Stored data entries
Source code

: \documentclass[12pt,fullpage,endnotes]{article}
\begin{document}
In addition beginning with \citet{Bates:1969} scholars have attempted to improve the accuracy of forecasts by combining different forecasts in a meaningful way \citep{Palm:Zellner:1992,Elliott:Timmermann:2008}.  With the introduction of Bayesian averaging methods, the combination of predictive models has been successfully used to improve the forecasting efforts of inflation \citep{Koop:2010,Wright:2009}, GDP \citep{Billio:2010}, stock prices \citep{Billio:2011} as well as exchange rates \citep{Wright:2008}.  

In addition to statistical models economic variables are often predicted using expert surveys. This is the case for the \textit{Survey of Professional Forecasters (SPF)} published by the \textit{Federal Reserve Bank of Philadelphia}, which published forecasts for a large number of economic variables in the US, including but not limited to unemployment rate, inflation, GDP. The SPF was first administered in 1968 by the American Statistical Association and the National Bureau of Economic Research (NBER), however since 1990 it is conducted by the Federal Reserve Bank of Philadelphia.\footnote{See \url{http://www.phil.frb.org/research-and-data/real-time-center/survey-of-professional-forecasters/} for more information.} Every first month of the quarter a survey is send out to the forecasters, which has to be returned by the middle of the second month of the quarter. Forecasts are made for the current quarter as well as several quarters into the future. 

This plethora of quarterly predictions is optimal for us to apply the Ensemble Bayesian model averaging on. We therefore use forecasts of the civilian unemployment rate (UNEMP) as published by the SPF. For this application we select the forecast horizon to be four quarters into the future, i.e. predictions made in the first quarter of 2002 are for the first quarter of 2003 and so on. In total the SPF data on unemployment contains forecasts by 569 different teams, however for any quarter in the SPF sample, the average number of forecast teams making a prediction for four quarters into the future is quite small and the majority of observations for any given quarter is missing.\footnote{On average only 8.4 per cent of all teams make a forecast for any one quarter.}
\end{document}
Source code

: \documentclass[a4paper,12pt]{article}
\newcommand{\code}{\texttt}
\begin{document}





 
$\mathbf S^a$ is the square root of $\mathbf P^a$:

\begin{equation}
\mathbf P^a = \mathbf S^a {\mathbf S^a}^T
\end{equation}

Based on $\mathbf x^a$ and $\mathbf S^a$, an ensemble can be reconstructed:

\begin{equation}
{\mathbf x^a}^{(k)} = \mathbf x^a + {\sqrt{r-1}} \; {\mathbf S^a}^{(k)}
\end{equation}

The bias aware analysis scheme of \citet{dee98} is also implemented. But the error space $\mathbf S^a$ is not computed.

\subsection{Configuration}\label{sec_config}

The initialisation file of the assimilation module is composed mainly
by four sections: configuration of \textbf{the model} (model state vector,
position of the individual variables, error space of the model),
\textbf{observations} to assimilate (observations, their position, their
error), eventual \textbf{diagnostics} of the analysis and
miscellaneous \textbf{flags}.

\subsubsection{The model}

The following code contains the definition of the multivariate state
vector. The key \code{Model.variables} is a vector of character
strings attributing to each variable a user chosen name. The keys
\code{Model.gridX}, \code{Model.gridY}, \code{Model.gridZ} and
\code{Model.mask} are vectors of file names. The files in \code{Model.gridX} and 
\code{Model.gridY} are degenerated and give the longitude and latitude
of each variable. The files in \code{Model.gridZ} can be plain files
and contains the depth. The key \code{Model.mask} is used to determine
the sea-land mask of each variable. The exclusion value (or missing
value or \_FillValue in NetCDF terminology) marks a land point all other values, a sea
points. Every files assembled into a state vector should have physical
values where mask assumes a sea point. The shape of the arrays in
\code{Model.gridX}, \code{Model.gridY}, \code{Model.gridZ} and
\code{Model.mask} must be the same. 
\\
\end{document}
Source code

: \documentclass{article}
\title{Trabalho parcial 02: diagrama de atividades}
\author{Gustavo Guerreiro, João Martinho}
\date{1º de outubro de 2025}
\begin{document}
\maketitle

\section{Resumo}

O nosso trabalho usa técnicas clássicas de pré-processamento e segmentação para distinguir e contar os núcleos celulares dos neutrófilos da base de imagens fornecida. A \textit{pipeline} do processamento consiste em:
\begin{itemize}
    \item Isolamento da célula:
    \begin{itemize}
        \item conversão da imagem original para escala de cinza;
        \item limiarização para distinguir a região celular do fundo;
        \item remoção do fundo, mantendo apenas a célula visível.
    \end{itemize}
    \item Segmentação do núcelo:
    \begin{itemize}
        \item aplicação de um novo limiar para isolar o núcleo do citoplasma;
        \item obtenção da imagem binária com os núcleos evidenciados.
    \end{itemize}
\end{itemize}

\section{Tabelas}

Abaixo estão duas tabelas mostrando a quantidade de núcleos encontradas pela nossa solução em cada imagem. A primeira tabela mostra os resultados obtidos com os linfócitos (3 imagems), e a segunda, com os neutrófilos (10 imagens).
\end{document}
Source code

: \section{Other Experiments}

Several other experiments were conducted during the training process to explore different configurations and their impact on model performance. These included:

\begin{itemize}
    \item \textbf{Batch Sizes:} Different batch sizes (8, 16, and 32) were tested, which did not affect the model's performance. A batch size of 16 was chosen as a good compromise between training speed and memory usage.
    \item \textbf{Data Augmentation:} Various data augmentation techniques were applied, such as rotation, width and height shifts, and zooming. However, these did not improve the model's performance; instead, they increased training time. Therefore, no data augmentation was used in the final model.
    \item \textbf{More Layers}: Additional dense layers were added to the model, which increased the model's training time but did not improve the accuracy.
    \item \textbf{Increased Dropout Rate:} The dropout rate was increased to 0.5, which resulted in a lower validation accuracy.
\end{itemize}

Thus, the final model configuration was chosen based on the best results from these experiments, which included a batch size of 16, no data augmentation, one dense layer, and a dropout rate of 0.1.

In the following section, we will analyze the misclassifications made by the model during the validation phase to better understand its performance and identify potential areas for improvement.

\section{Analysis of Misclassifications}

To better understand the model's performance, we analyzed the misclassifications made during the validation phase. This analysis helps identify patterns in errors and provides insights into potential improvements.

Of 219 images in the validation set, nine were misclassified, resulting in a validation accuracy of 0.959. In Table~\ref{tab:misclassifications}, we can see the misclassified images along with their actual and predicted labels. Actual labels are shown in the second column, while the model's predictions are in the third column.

Exercise
What you write must be the entries restated word for word, from the opening line through the one holding "In addition beginning", with nothing else.

Response to the exercise
Source code

: \documentclass[12pt,fullpage,endnotes]{article}
\begin{document}
In addition beginning with \citet{Bates:1969} scholars have attempted to improve the accuracy of forecasts by combining different forecasts in a meaningful way \citep{Palm:Zellner:1992,Elliott:Timmermann:2008}.  With the introduction of Bayesian averaging methods, the combination of predictive models has been successfully used to improve the forecasting efforts of inflation \citep{Koop:2010,Wright:2009}, GDP \citep{Billio:2010}, stock prices \citep{Billio:2011} as well as exchange rates \citep{Wright:2008}.  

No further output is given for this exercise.